If its a way to find a nice friendly geometric interpretation in your head for the integral of powers of x, then all I can tell you is that there isn't one.
You will not be able to see most of the results from calc up.
The mathematical standard for claims of impossibility is no less than a rigorous proof. Even if it is the case that no purely geometric proof has been found (noting that the Archimedes method of exhaustion is essentially based on the limit concept), that doesn't mean it isn't worthwhile to search for one.
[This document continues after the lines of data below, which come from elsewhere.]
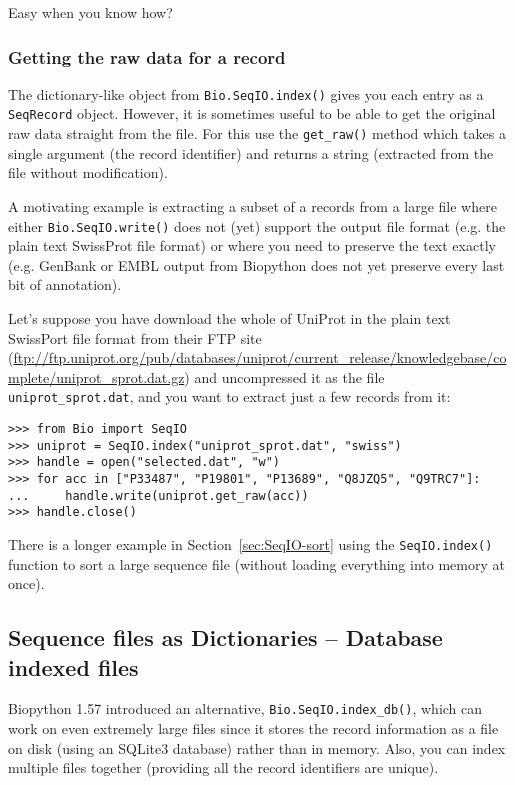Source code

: \documentclass{report}
\begin{document}
\noindent Easy when you know how?

\subsubsection{Getting the raw data for a record}
\label{sec:seqio-index-getraw}

The dictionary-like object from \verb|Bio.SeqIO.index()| gives you each
entry as a \verb|SeqRecord| object. However, it is sometimes useful to
be able to get the original raw data straight from the file. For this
use the \verb|get_raw()| method which takes a
single argument (the record identifier) and returns a string (extracted
from the file without modification).

A motivating example is extracting a subset of a records from a large
file where either \verb|Bio.SeqIO.write()| does not (yet) support the
output file format (e.g. the plain text SwissProt file format) or
where you need to preserve the text exactly (e.g. GenBank or EMBL
output from Biopython does not yet preserve every last bit of
annotation).

Let's suppose you have download the whole of UniProt in the plain
text SwissPort file format from their FTP site
(\url{ftp://ftp.uniprot.org/pub/databases/uniprot/current_release/knowledgebase/complete/uniprot_sprot.dat.gz})
and uncompressed it as the file \verb|uniprot_sprot.dat|, and you
want to extract just a few records from it:

\begin{verbatim}
>>> from Bio import SeqIO
>>> uniprot = SeqIO.index("uniprot_sprot.dat", "swiss")
>>> handle = open("selected.dat", "w")
>>> for acc in ["P33487", "P19801", "P13689", "Q8JZQ5", "Q9TRC7"]:
...     handle.write(uniprot.get_raw(acc))
>>> handle.close()
\end{verbatim}

There is a longer example in Section~\ref{sec:SeqIO-sort} using the
\verb|SeqIO.index()| function to sort a large sequence file (without
loading everything into memory at once).

\subsection{Sequence files as Dictionaries -- Database indexed files}
\label{sec:SeqIO-index-db}

Biopython 1.57 introduced an alternative, \verb|Bio.SeqIO.index_db()|, which
can work on even extremely large files since it stores the record information
as a file on disk (using an SQLite3 database) rather than in memory. Also,
you can index multiple files together (providing all the record identifiers
are unique).
\end{document}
If you think using Calculus in a proof for integrals is horrible and nasty, you are seriously misguided.
Anyone can see that using analysis and the theory of integration to solve a problem of finding areas is like using a helicopter to travel across town. The act itself is simple, but the machinery required to support it is excessive for this application.
 
1,341
3
Yes I have came across Rieman sums, but I am not really interested in that method.

I mean I can see it for:-
y=1
y=x
y=x.x ( not as obvious but it can be done)

You can do all these without any calculus whatsoever so it's not that much
of a stretch to say you can do the other higher powers without calculus, is it?
Especially as the result follows a very simple rule.
As it's all ready been stated methods to find the area under all of theses curves was discovered. Archimedes's would as able to show that the area under the graph of x^2 was x^3/3. But I mean after that there really isn't a known way to geometrically show the areas of polynomial curves.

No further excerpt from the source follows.